:: ASSIGNMENT ::
Give the number of lines in the listing below that include the word "beta", with nothing more.

*** Block opens ***

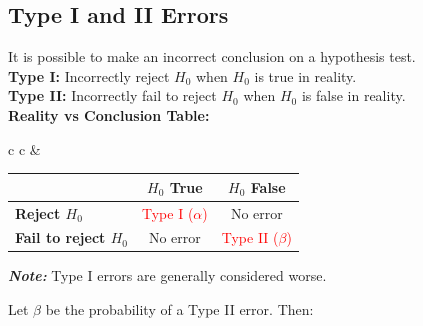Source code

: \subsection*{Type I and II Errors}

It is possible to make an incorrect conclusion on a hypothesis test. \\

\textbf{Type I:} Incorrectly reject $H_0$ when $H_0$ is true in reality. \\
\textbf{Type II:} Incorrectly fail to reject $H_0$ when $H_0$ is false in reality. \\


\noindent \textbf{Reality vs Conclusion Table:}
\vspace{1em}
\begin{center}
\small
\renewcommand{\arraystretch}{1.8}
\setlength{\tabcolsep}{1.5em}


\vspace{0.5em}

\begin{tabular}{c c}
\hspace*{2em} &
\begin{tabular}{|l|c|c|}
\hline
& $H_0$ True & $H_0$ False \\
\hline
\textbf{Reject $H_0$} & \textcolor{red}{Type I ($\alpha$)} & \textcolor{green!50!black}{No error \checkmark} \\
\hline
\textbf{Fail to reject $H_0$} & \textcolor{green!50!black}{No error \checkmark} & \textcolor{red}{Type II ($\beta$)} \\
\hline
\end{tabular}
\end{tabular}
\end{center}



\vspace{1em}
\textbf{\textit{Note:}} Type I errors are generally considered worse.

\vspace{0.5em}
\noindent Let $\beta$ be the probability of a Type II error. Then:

*** Block closes ***

:: EXPECTED OUTPUT ::
2